The End of Boring: Borrowing, Adapting, Mashing for Facilitators
I had a design conversation this morning for a one-day workshop that featured 10-15 participants each individually presenting project ideas, one after another. How do you make that interesting (after the third one)? Why not a pecha kucha or an Ignite (the tag line is "Enlighten us but make it quick")?
Both are presentation techniques with origins in the design and IT world which give presenters 20 slides on autochange at 15 seconds (ignite) or 20 seconds (pecha kucha), for presentations that total no more than 5 or 6 minutes. Both are now global phenomena, yet far from being household words. Pecha Kucha has a good website with samples, and here's one using Pecha Kucha for sustainability. Some good videos of Ignite presentations are on the Ignite Oreilly site, with more on Igniteshow).
These techniques shifts the whole emphasis refreshingly onto the story and the images and makes it much more fun and creative. One website said, "This is not your father's PowerPoint presentation." It all might sound intimidating, but even bad ones are really good (or at least funny and only last 5 or 6 minutes anyways.)
So there are new ways to do presentations, there is also new software for that. Lizzie wrote recently in our blog about Prezi, and what about Keynote that I recently heard enthused over by a super smart 11-year old attending a workshop with his mother (a reaction to the slideset no doubt). In fact, there are 40 listed in wikipedia under presentation programme from AdobePersuasion to VisualBee. It probably has never crossed your mind to try anything but PowerPoint, but if you only have 6 minutes to present something or if you want to get people's attention in a long series of presentations (or just a long day), it might be worth trying a new format.
Or what about a completely new format for the workshop itself (or at least Day 2)? We have written about using Open Space Technology in the past (see our post Open Space for Conversation and Eating Croissants) and how that technique helps to organize and support learning. There are a range of Unconference techniques that are being used (many again conceived in the IT sector, and often focused on sparking innovation and creativity enhancements). I heard at last year's Online Educa about the FooCamps and BarCamps that started 5 years ago and promoted as "user generated conferences". Again the content is brought by participants, and schedules are generated by those with ideas to share and develop with others. A typical FooCamp schedule board looks like this (lots of intriguing titles - I like the scribbled out session called "Howtoons" - I would have gone to that one.)

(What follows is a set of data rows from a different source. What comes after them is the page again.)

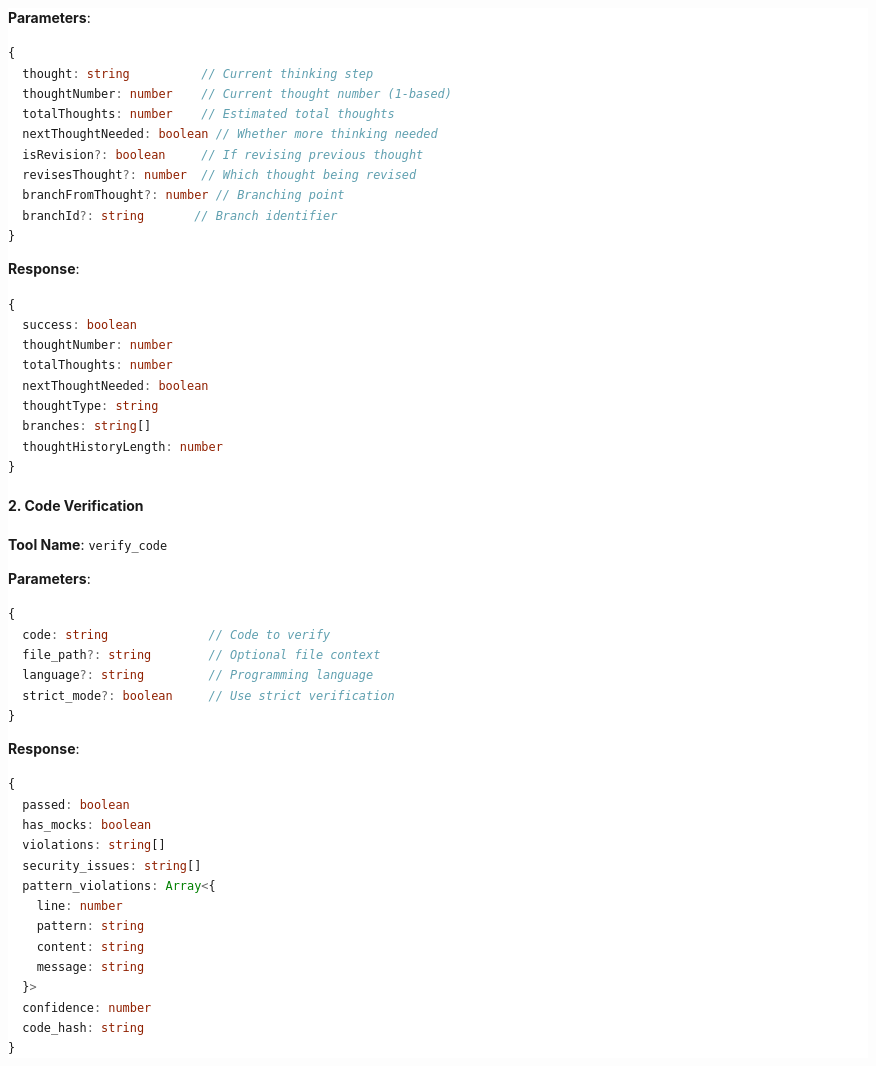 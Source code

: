 **Parameters**:
```typescript
{
  thought: string          // Current thinking step
  thoughtNumber: number    // Current thought number (1-based)
  totalThoughts: number    // Estimated total thoughts
  nextThoughtNeeded: boolean // Whether more thinking needed
  isRevision?: boolean     // If revising previous thought
  revisesThought?: number  // Which thought being revised
  branchFromThought?: number // Branching point
  branchId?: string       // Branch identifier
}
```

**Response**:
```typescript
{
  success: boolean
  thoughtNumber: number
  totalThoughts: number
  nextThoughtNeeded: boolean
  thoughtType: string
  branches: string[]
  thoughtHistoryLength: number
}
```

#### 2. Code Verification

**Tool Name**: `verify_code`

**Parameters**:
```typescript
{
  code: string              // Code to verify
  file_path?: string        // Optional file context
  language?: string         // Programming language
  strict_mode?: boolean     // Use strict verification
}
```

**Response**:
```typescript
{
  passed: boolean
  has_mocks: boolean
  violations: string[]
  security_issues: string[]
  pattern_violations: Array<{
    line: number
    pattern: string
    content: string
    message: string
  }>
  confidence: number
  code_hash: string
}
```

Again, the objective is to provide those people who seem to have at the top of their Job Description: "Go to Meetings", with a new and refreshing frame. A 2006 article about this was explicitly headlined: Why "Unconferences" are Fun Conferences: Unconferences - meetings organized on the Web or on the fly - are becoming the no-b.s. alternative to industry gabfests. The mention of "organizing on the Web or on the fly" comes from the fact that many pride themselves in being organized in less than a week, and are "evangelised" or promoted using mainly web tools. Some recent social applications include CrisisCamps held to promote relief efforts for the Haiti Earthquake. They are also short, with one day or half day formats, and a panoply of parallel, one hour sessions. (And perhaps also a driver for the creation of Ignite or Pecha Kucha type presentation formats).
All this is still a lot of talking. What about having a whole session where no one talks at all? Maybe something like a Dotmocracy session could be a calming and still productive way to spend an hour after lunch. I have seen this done for evaluations, but not as it is described here as a way to gather inputs on a specific idea. If you look at the template, it is obvious how you can use this for brainstorming, and you don't even need those sticky dots that can be a pain to cut anyways. This looks like something that could also work with very large groups, similar to the Camps and Pecha Kuchas described above.

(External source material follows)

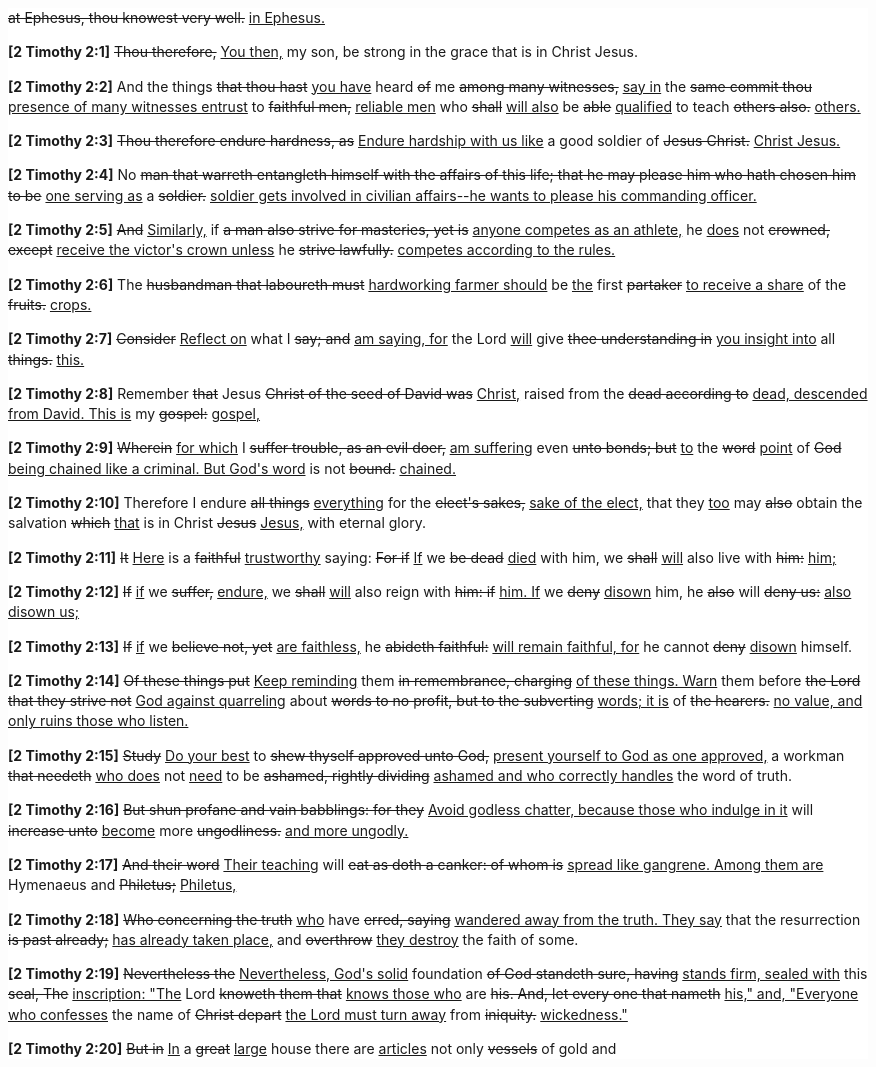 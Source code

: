 <del>at Ephesus, thou knowest very well.</del> <ins>in Ephesus.</ins></p><p><b>[2 Timothy 2:1]</b> <del>Thou therefore,</del> <ins>You then,</ins> my son, be strong in the grace that is in Christ Jesus.</p><p><b>[2 Timothy 2:2]</b> And the things <del>that thou hast</del> <ins>you have</ins> heard <del>of</del> me <del>among many witnesses,</del> <ins>say in</ins> the <del>same commit thou</del> <ins>presence of many witnesses entrust</ins> to <del>faithful men,</del> <ins>reliable men</ins> who <del>shall</del> <ins>will also</ins> be <del>able</del> <ins>qualified</ins> to teach <del>others also.</del> <ins>others.</ins></p><p><b>[2 Timothy 2:3]</b> <del>Thou therefore endure hardness, as</del> <ins>Endure hardship with us like</ins> a good soldier of <del>Jesus Christ.</del> <ins>Christ Jesus.</ins></p><p><b>[2 Timothy 2:4]</b> No <del>man that warreth entangleth himself with the affairs of this life; that he may please him who hath chosen him to be</del> <ins>one serving as</ins> a <del>soldier.</del> <ins>soldier gets involved in civilian affairs--he wants to please his commanding officer.</ins></p><p><b>[2 Timothy 2:5]</b> <del>And</del> <ins>Similarly,</ins> if <del>a man also strive for masteries, yet is</del> <ins>anyone competes as an athlete,</ins> he <ins>does</ins> not <del>crowned, except</del> <ins>receive the victor's crown unless</ins> he <del>strive lawfully.</del> <ins>competes according to the rules.</ins></p><p><b>[2 Timothy 2:6]</b> The <del>husbandman that laboureth must</del> <ins>hardworking farmer should</ins> be <ins>the</ins> first <del>partaker</del> <ins>to receive a share</ins> of the <del>fruits.</del> <ins>crops.</ins></p><p><b>[2 Timothy 2:7]</b> <del>Consider</del> <ins>Reflect on</ins> what I <del>say; and</del> <ins>am saying, for</ins> the Lord <ins>will</ins> give <del>thee understanding in</del> <ins>you insight into</ins> all <del>things.</del> <ins>this.</ins></p><p><b>[2 Timothy 2:8]</b> Remember <del>that</del> Jesus <del>Christ of the seed of David was</del> <ins>Christ,</ins> raised from the <del>dead according to</del> <ins>dead, descended from David. This is</ins> my <del>gospel:</del> <ins>gospel,</ins></p><p><b>[2 Timothy 2:9]</b> <del>Wherein</del> <ins>for which</ins> I <del>suffer trouble, as an evil doer,</del> <ins>am suffering</ins> even <del>unto bonds; but</del> <ins>to</ins> the <del>word</del> <ins>point</ins> of <del>God</del> <ins>being chained like a criminal. But God's word</ins> is not <del>bound.</del> <ins>chained.</ins></p><p><b>[2 Timothy 2:10]</b> Therefore I endure <del>all things</del> <ins>everything</ins> for the <del>elect's sakes,</del> <ins>sake of the elect,</ins> that they <ins>too</ins> may <del>also</del> obtain the salvation <del>which</del> <ins>that</ins> is in Christ <del>Jesus</del> <ins>Jesus,</ins> with eternal glory.</p><p><b>[2 Timothy 2:11]</b> <del>It</del> <ins>Here</ins> is a <del>faithful</del> <ins>trustworthy</ins> saying: <del>For if</del> <ins>If</ins> we <del>be dead</del> <ins>died</ins> with him, we <del>shall</del> <ins>will</ins> also live with <del>him:</del> <ins>him;</ins></p><p><b>[2 Timothy 2:12]</b> <del>If</del> <ins>if</ins> we <del>suffer,</del> <ins>endure,</ins> we <del>shall</del> <ins>will</ins> also reign with <del>him: if</del> <ins>him. If</ins> we <del>deny</del> <ins>disown</ins> him, he <del>also</del> will <del>deny us:</del> <ins>also disown us;</ins></p><p><b>[2 Timothy 2:13]</b> <del>If</del> <ins>if</ins> we <del>believe not, yet</del> <ins>are faithless,</ins> he <del>abideth faithful:</del> <ins>will remain faithful, for</ins> he cannot <del>deny</del> <ins>disown</ins> himself.</p><p><b>[2 Timothy 2:14]</b> <del>Of these things put</del> <ins>Keep reminding</ins> them <del>in remembrance, charging</del> <ins>of these things. Warn</ins> them before <del>the Lord that they strive not</del> <ins>God against quarreling</ins> about <del>words to no profit, but to the subverting</del> <ins>words; it is</ins> of <del>the hearers.</del> <ins>no value, and only ruins those who listen.</ins></p><p><b>[2 Timothy 2:15]</b> <del>Study</del> <ins>Do your best</ins> to <del>shew thyself approved unto God,</del> <ins>present yourself to God as one approved,</ins> a workman <del>that needeth</del> <ins>who does</ins> not <ins>need</ins> to be <del>ashamed, rightly dividing</del> <ins>ashamed and who correctly handles</ins> the word of truth.</p><p><b>[2 Timothy 2:16]</b> <del>But shun profane and vain babblings: for they</del> <ins>Avoid godless chatter, because those who indulge in it</ins> will <del>increase unto</del> <ins>become</ins> more <del>ungodliness.</del> <ins>and more ungodly.</ins></p><p><b>[2 Timothy 2:17]</b> <del>And their word</del> <ins>Their teaching</ins> will <del>eat as doth a canker: of whom is</del> <ins>spread like gangrene. Among them are</ins> Hymenaeus and <del>Philetus;</del> <ins>Philetus,</ins></p><p><b>[2 Timothy 2:18]</b> <del>Who concerning the truth</del> <ins>who</ins> have <del>erred, saying</del> <ins>wandered away from the truth. They say</ins> that the resurrection <del>is past already;</del> <ins>has already taken place,</ins> and <del>overthrow</del> <ins>they destroy</ins> the faith of some.</p><p><b>[2 Timothy 2:19]</b> <del>Nevertheless the</del> <ins>Nevertheless, God's solid</ins> foundation <del>of God standeth sure, having</del> <ins>stands firm, sealed with</ins> this <del>seal, The</del> <ins>inscription: "The</ins> Lord <del>knoweth them that</del> <ins>knows those who</ins> are <del>his. And, let every one that nameth</del> <ins>his," and, "Everyone who confesses</ins> the name of <del>Christ depart</del> <ins>the Lord must turn away</ins> from <del>iniquity.</del> <ins>wickedness."</ins></p><p><b>[2 Timothy 2:20]</b> <del>But in</del> <ins>In</ins> a <del>great</del> <ins>large</ins> house there are <ins>articles</ins> not only <del>vessels</del> of gold and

Maybe I am oversensitive to boring. And yet, there are productivity gains to be made from spicing things up, speeding them up, tapping into enthusiasm and creativity, and cross-sector learning from the IT sector - not just from their methods, but also from their eternal willingness to borrow, adapt and mash things up. And for Facilitators, boring is not what we want to pop into people's minds when they think of our work (I was going to say "is the kiss of death" but that sounded rather unappreciative). At least there is no shortage of intriguing pathways to explore, these are just a few, if we want to help try to bring an end to boring.